> PROBLEM: Each line in the entries below that holds the string "right" must be copied.

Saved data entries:
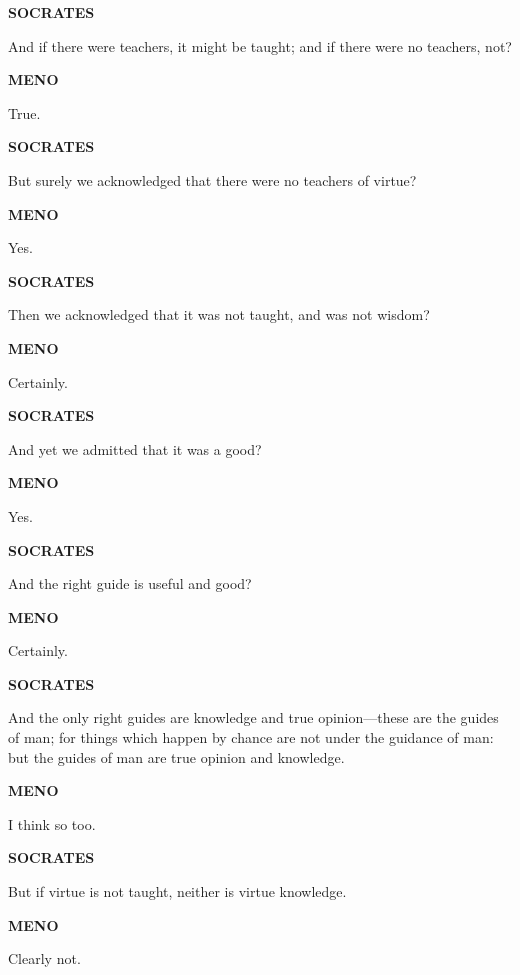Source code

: \documentclass[11pt,letter]{article}
\begin{document}
\par \textbf{SOCRATES}
\par   And if there were teachers, it might be taught; and if there were no teachers, not?

\par \textbf{MENO}
\par   True.

\par \textbf{SOCRATES}
\par   But surely we acknowledged that there were no teachers of virtue?

\par \textbf{MENO}
\par   Yes.

\par \textbf{SOCRATES}
\par   Then we acknowledged that it was not taught, and was not wisdom?

\par \textbf{MENO}
\par   Certainly.

\par \textbf{SOCRATES}
\par   And yet we admitted that it was a good?

\par \textbf{MENO}
\par   Yes.

\par \textbf{SOCRATES}
\par   And the right guide is useful and good?

\par \textbf{MENO}
\par   Certainly.

\par \textbf{SOCRATES}
\par   And the only right guides are knowledge and true opinion—these are the guides of man; for things which happen by chance are not under the guidance of man:  but the guides of man are true opinion and knowledge.

\par \textbf{MENO}
\par   I think so too.

\par \textbf{SOCRATES}
\par   But if virtue is not taught, neither is virtue knowledge.

\par \textbf{MENO}
\par   Clearly not.
\end{document}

> SOLUTION FOR THIS PROBLEM:
\par   And the right guide is useful and good?
\par   And the only right guides are knowledge and true opinion—these are the guides of man; for things which happen by chance are not under the guidance of man:  but the guides of man are true opinion and knowledge.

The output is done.